A mountain by any other name
The Obama administration recently ended a decades-long dispute in Alaska by renaming the country’s tallest mountain.
Denali, formerly called Mount McKinley after 25th U.S. president William McKinley, stands as the tallest peak in North America at around 5,900 metres. Denali is the anglicized name for the Alaskan Athabascan word for ‘big mountain,’ a fitting title for an imposing landmark.
Alaskans had been trying to change the name for years, but petty disputes kept the changes from happening. The Alaskan legislature petitioned the U.S. government to restore the mountain’s indigenous name in 1975, but political pressure from an Ohio congressman — who, unsurprisingly, represented the town where McKinley was born — stalled the proposal.
It took another 40 years for an administration to officially change the name.

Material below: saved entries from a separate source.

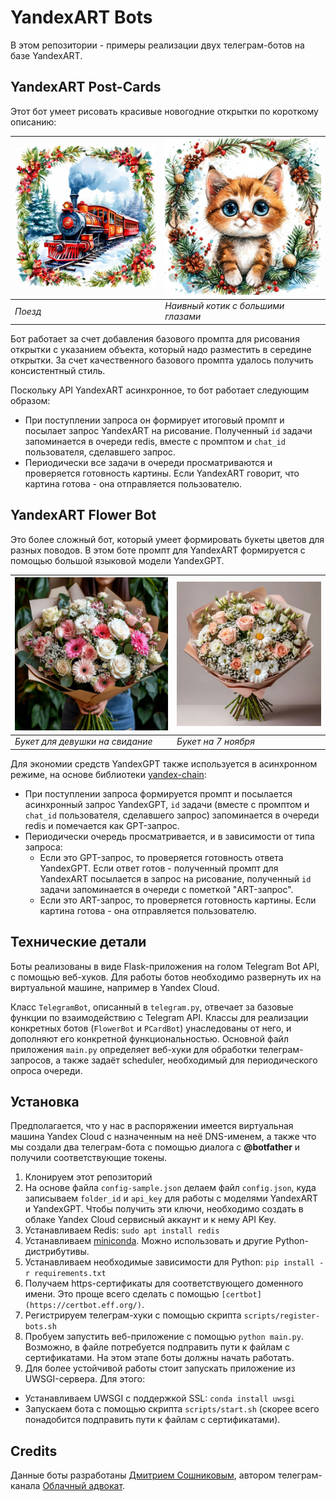 # YandexART Bots

В этом репозитории - примеры реализации двух телеграм-ботов на базе YandexART.

## YandexART Post-Cards

Этот бот умеет рисовать красивые новогодние открытки по короткому описанию:

![](img/train.jpg) | ![](img/kitten.jpg)
-------------------|---------------------
*Поезд* | *Наивный котик с большими глазами*

Бот работает за счет добавления базового промпта для рисования открытки с указанием объекта, который надо разместить в середине открытки. За счет качественного базового промпта удалось получить консистентный стиль.

Поскольку API YandexART асинхронное, то бот работает следующим образом:
* При поступлении запроса он формирует итоговый промпт и посылает запрос YandexART на рисование. Полученный `id` задачи запоминается в очереди redis, вместе с промптом и `chat_id` пользователя, сделавшего запрос.
* Периодически все задачи в очереди просматриваются и проверяется готовность картины. Если YandexART говорит, что картина готова - она отправляется пользователю.

## YandexART Flower Bot

Это более сложный бот, который умеет формировать букеты цветов для разных поводов. В этом боте промпт для YandexART формируется с помощью большой языковой модели YandexGPT.

![](img/for_girl.jpg) | ![](img/7nov.jpg)
----------------------|------------------
*Букет для девушки на свидание* | *Букет на 7 ноября*

Для экономии средств YandexGPT также используется в асинхронном режиме, на основе библиотеки [yandex-chain](https://github.com/yandex-datasphere/yandex-chain):  

* При поступлении запроса формируется промпт и посылается асинхронный запрос YandexGPT, `id` задачи (вместе с промптом и `chat_id` пользователя, сделавшего запрос) запоминается в очереди redis и помечается как GPT-запрос.
* Периодически очередь просматривается, и в зависимости от типа запроса:
  - Если это GPT-запрос, то проверяется готовность ответа YandexGPT. Если ответ готов - полученный промпт для YandexART посылается в запрос на рисование, полученный `id` задачи запоминается в очереди с пометкой "ART-запрос".
  - Если это ART-запрос, то проверяется готовность картины. Если картина готова - она отправляется пользователю.

## Технические детали

Боты реализованы в виде Flask-приложения на голом Telegram Bot API, с помощью веб-хуков. Для работы ботов необходимо развернуть их на виртуальной машине, например в Yandex Cloud.

Класс `TelegramBot`, описанный в `telegram.py`, отвечает за базовые функции по взаимодействию с Telegram API. Классы для реализации конкретных ботов (`FlowerBot` и `PCardBot`) унаследованы от него, и дополняют его конкретной функциональностью. Основной файл приложения `main.py` определяет веб-хуки для обработки телеграм-запросов, а также задаёт scheduler, необходимый для периодического опроса очереди.

## Установка

Предполагается, что у нас в распоряжении имеется виртуальная машина Yandex Cloud с назначенным на неё DNS-именем, а также что мы создали два телеграм-бота с помощью диалога с **@botfather** и получили соответствующие токены.

1. Клонируем этот репозиторий
2. На основе файла `config-sample.json` делаем файл `config.json`, куда записываем `folder_id` и `api_key` для работы с моделями YandexART и YandexGPT. Чтобы получить эти ключи, необходимо создать в облаке Yandex Cloud сервисный аккаунт и к нему API Key.
3. Устанавливаем Redis: `sudo apt install redis`
4. Устанавливаем [miniconda](https://eazify.net/miniconda). Можно использовать и другие Python-дистрибутивы.
5. Устанавливаем необходимые зависимости для Python: `pip install -r requirements.txt`
6. Получаем https-сертификаты для соответствующего доменного имени. Это проще всего сделать с помощью `[certbot](https://certbot.eff.org/)`.
7. Регистрируем телеграм-хуки с помощью скрипта `scripts/register-bots.sh`
8. Пробуем запустить веб-приложение с помощью `python main.py`. Возможно, в файле потребуется подправить пути к файлам с сертификатами. На этом этапе боты должны начать работать.
9. Для более устойчивой работы стоит запускать приложение из UWSGI-сервера. Для этого:
  - Устанавливаем UWSGI с поддержкой SSL: `conda install uwsgi`
  - Запускаем бота с помощью скрипта `scripts/start.sh` (скорее всего понадобится подправить пути к файлам с сертификатами).

## Credits

Данные боты разработаны [Дмитрием Сошниковым](https://soshnikov.com/ru), автором телеграм-канала [Облачный адвокат](http://t.me/shwarsico).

Alaska Governor Bill Walker said, “Place names should reflect and respect the rich cultural history of our state, and officially recognizing the name Denali does just that.”

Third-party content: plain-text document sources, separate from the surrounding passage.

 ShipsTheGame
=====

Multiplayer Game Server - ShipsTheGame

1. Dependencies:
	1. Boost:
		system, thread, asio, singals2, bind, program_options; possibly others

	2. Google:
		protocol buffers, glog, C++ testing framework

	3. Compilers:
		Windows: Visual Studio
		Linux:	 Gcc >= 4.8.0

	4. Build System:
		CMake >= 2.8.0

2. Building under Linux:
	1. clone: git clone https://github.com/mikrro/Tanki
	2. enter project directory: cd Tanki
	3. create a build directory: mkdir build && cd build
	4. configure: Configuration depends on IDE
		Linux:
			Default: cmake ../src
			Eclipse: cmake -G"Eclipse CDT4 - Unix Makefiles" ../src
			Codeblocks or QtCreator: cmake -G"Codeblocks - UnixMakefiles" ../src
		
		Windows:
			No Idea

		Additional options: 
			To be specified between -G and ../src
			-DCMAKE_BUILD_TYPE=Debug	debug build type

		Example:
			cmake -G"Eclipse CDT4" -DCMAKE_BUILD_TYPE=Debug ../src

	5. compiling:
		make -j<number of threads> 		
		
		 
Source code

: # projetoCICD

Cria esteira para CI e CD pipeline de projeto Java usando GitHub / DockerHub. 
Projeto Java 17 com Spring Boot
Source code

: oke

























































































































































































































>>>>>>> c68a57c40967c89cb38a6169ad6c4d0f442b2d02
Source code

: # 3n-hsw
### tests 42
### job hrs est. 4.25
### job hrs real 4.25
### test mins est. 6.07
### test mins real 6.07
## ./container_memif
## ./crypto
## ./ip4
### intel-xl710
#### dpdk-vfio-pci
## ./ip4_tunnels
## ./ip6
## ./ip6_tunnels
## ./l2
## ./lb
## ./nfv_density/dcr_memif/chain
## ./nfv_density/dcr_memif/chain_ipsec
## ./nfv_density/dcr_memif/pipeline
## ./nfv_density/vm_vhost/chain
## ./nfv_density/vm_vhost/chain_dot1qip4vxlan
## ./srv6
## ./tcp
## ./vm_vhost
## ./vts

Geographic formations are often named after prestigious politicians, scientists or other people deemed important enough to justify naming a geographic formation that took tens of millions of years to form after them. It’s a strange concept, but that’s how humans work.
Names are important. They ascribe meaning to the places we visit and the geography that defines our nations. They’re important enough to get right.
Take Canada’s tallest mountain. Mount Logan, in the Yukon territory, is named after Geological Survey of Canada founder Sir William Edmund Logan. By all accounts, he deserves to have a mountain named after him.
But there’s also a colonial aspect to why things are named as they are. Fraser River, the Saint Lawrence River, Mount Robson — all are relics of a colonial era where declarations of conquest were made by rewriting the map.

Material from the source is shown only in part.